## Exercise goal
When the string "那我们说呢" occurs in a line of the records, show that line.

## Information shown
# # #
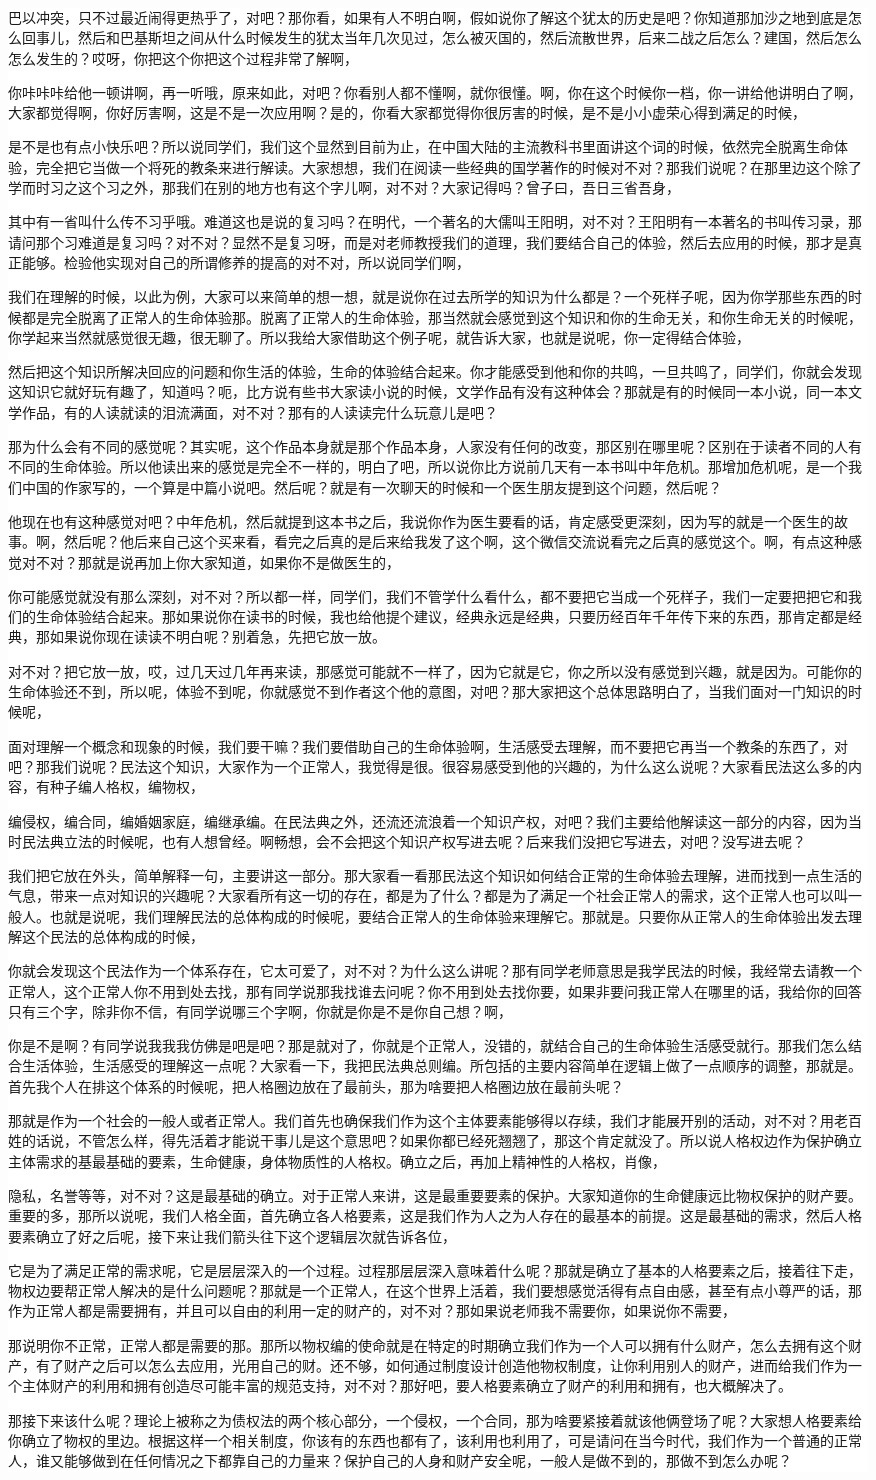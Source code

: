 巴以冲突，只不过最近闹得更热乎了，对吧？那你看，如果有人不明白啊，假如说你了解这个犹太的历史是吧？你知道那加沙之地到底是怎么回事儿，然后和巴基斯坦之间从什么时候发生的犹太当年几次见过，怎么被灭国的，然后流散世界，后来二战之后怎么？建国，然后怎么怎么发生的？哎呀，你把这个你把这个过程非常了解啊，

你咔咔咔给他一顿讲啊，再一听哦，原来如此，对吧？你看别人都不懂啊，就你很懂。啊，你在这个时候你一档，你一讲给他讲明白了啊，大家都觉得啊，你好厉害啊，这是不是一次应用啊？是的，你看大家都觉得你很厉害的时候，是不是小小虚荣心得到满足的时候，

是不是也有点小快乐吧？所以说同学们，我们这个显然到目前为止，在中国大陆的主流教科书里面讲这个词的时候，依然完全脱离生命体验，完全把它当做一个将死的教条来进行解读。大家想想，我们在阅读一些经典的国学著作的时候对不对？那我们说呢？在那里边这个除了学而时习之这个习之外，那我们在别的地方也有这个字儿啊，对不对？大家记得吗？曾子曰，吾日三省吾身，

其中有一省叫什么传不习乎哦。难道这也是说的复习吗？在明代，一个著名的大儒叫王阳明，对不对？王阳明有一本著名的书叫传习录，那请问那个习难道是复习吗？对不对？显然不是复习呀，而是对老师教授我们的道理，我们要结合自己的体验，然后去应用的时候，那才是真正能够。检验他实现对自己的所谓修养的提高的对不对，所以说同学们啊，

我们在理解的时候，以此为例，大家可以来简单的想一想，就是说你在过去所学的知识为什么都是？一个死样子呢，因为你学那些东西的时候都是完全脱离了正常人的生命体验那。脱离了正常人的生命体验，那当然就会感觉到这个知识和你的生命无关，和你生命无关的时候呢，你学起来当然就感觉很无趣，很无聊了。所以我给大家借助这个例子呢，就告诉大家，也就是说呢，你一定得结合体验，

然后把这个知识所解决回应的问题和你生活的体验，生命的体验结合起来。你才能感受到他和你的共鸣，一旦共鸣了，同学们，你就会发现这知识它就好玩有趣了，知道吗？呃，比方说有些书大家读小说的时候，文学作品有没有这种体会？那就是有的时候同一本小说，同一本文学作品，有的人读就读的泪流满面，对不对？那有的人读读完什么玩意儿是吧？

那为什么会有不同的感觉呢？其实呢，这个作品本身就是那个作品本身，人家没有任何的改变，那区别在哪里呢？区别在于读者不同的人有不同的生命体验。所以他读出来的感觉是完全不一样的，明白了吧，所以说你比方说前几天有一本书叫中年危机。那增加危机呢，是一个我们中国的作家写的，一个算是中篇小说吧。然后呢？就是有一次聊天的时候和一个医生朋友提到这个问题，然后呢？

他现在也有这种感觉对吧？中年危机，然后就提到这本书之后，我说你作为医生要看的话，肯定感受更深刻，因为写的就是一个医生的故事。啊，然后呢？他后来自己这个买来看，看完之后真的是后来给我发了这个啊，这个微信交流说看完之后真的感觉这个。啊，有点这种感觉对不对？那就是说再加上你大家知道，如果你不是做医生的，

你可能感觉就没有那么深刻，对不对？所以都一样，同学们，我们不管学什么看什么，都不要把它当成一个死样子，我们一定要把把它和我们的生命体验结合起来。那如果说你在读书的时候，我也给他提个建议，经典永远是经典，只要历经百年千年传下来的东西，那肯定都是经典，那如果说你现在读读不明白呢？别着急，先把它放一放。

对不对？把它放一放，哎，过几天过几年再来读，那感觉可能就不一样了，因为它就是它，你之所以没有感觉到兴趣，就是因为。可能你的生命体验还不到，所以呢，体验不到呢，你就感觉不到作者这个他的意图，对吧？那大家把这个总体思路明白了，当我们面对一门知识的时候呢，

面对理解一个概念和现象的时候，我们要干嘛？我们要借助自己的生命体验啊，生活感受去理解，而不要把它再当一个教条的东西了，对吧？那我们说呢？民法这个知识，大家作为一个正常人，我觉得是很。很容易感受到他的兴趣的，为什么这么说呢？大家看民法这么多的内容，有种子编人格权，编物权，

编侵权，编合同，编婚姻家庭，编继承编。在民法典之外，还流还流浪着一个知识产权，对吧？我们主要给他解读这一部分的内容，因为当时民法典立法的时候呢，也有人想曾经。啊畅想，会不会把这个知识产权写进去呢？后来我们没把它写进去，对吧？没写进去呢？

我们把它放在外头，简单解释一句，主要讲这一部分。那大家看一看那民法这个知识如何结合正常的生命体验去理解，进而找到一点生活的气息，带来一点对知识的兴趣呢？大家看所有这一切的存在，都是为了什么？都是为了满足一个社会正常人的需求，这个正常人也可以叫一般人。也就是说呢，我们理解民法的总体构成的时候呢，要结合正常人的生命体验来理解它。那就是。只要你从正常人的生命体验出发去理解这个民法的总体构成的时候，

你就会发现这个民法作为一个体系存在，它太可爱了，对不对？为什么这么讲呢？那有同学老师意思是我学民法的时候，我经常去请教一个正常人，这个正常人你不用到处去找，那有同学说那我找谁去问呢？你不用到处去找你要，如果非要问我正常人在哪里的话，我给你的回答只有三个字，除非你不信，有同学说哪三个字啊，你就是你是不是你自己想？啊，

你是不是啊？有同学说我我我仿佛是吧是吧？那是就对了，你就是个正常人，没错的，就结合自己的生命体验生活感受就行。那我们怎么结合生活体验，生活感受的理解这一点呢？大家看一下，我把民法典总则编。所包括的主要内容简单在逻辑上做了一点顺序的调整，那就是。首先我个人在排这个体系的时候呢，把人格圈边放在了最前头，那为啥要把人格圈边放在最前头呢？

那就是作为一个社会的一般人或者正常人。我们首先也确保我们作为这个主体要素能够得以存续，我们才能展开别的活动，对不对？用老百姓的话说，不管怎么样，得先活着才能说干事儿是这个意思吧？如果你都已经死翘翘了，那这个肯定就没了。所以说人格权边作为保护确立主体需求的基最基础的要素，生命健康，身体物质性的人格权。确立之后，再加上精神性的人格权，肖像，

隐私，名誉等等，对不对？这是最基础的确立。对于正常人来讲，这是最重要要素的保护。大家知道你的生命健康远比物权保护的财产要。重要的多，那所以说呢，我们人格全面，首先确立各人格要素，这是我们作为人之为人存在的最基本的前提。这是最基础的需求，然后人格要素确立了好之后呢，接下来让我们箭头往下这个逻辑层次就告诉各位，

它是为了满足正常的需求呢，它是层层深入的一个过程。过程那层层深入意味着什么呢？那就是确立了基本的人格要素之后，接着往下走，物权边要帮正常人解决的是什么问题呢？那就是一个正常人，在这个世界上活着，我们要想感觉活得有点自由感，甚至有点小尊严的话，那作为正常人都是需要拥有，并且可以自由的利用一定的财产的，对不对？那如果说老师我不需要你，如果说你不需要，

那说明你不正常，正常人都是需要的那。那所以物权编的使命就是在特定的时期确立我们作为一个人可以拥有什么财产，怎么去拥有这个财产，有了财产之后可以怎么去应用，光用自己的财。还不够，如何通过制度设计创造他物权制度，让你利用别人的财产，进而给我们作为一个主体财产的利用和拥有创造尽可能丰富的规范支持，对不对？那好吧，要人格要素确立了财产的利用和拥有，也大概解决了。

那接下来该什么呢？理论上被称之为债权法的两个核心部分，一个侵权，一个合同，那为啥要紧接着就该他俩登场了呢？大家想人格要素给你确立了物权的里边。根据这样一个相关制度，你该有的东西也都有了，该利用也利用了，可是请问在当今时代，我们作为一个普通的正常人，谁又能够做到在任何情况之下都靠自己的力量来？保护自己的人身和财产安全呢，一般人是做不到的，那做不到怎么办呢？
# # #
## Your solution
是不是也有点小快乐吧？所以说同学们，我们这个显然到目前为止，在中国大陆的主流教科书里面讲这个词的时候，依然完全脱离生命体验，完全把它当做一个将死的教条来进行解读。大家想想，我们在阅读一些经典的国学著作的时候对不对？那我们说呢？在那里边这个除了学而时习之这个习之外，那我们在别的地方也有这个字儿啊，对不对？大家记得吗？曾子曰，吾日三省吾身，
面对理解一个概念和现象的时候，我们要干嘛？我们要借助自己的生命体验啊，生活感受去理解，而不要把它再当一个教条的东西了，对吧？那我们说呢？民法这个知识，大家作为一个正常人，我觉得是很。很容易感受到他的兴趣的，为什么这么说呢？大家看民法这么多的内容，有种子编人格权，编物权，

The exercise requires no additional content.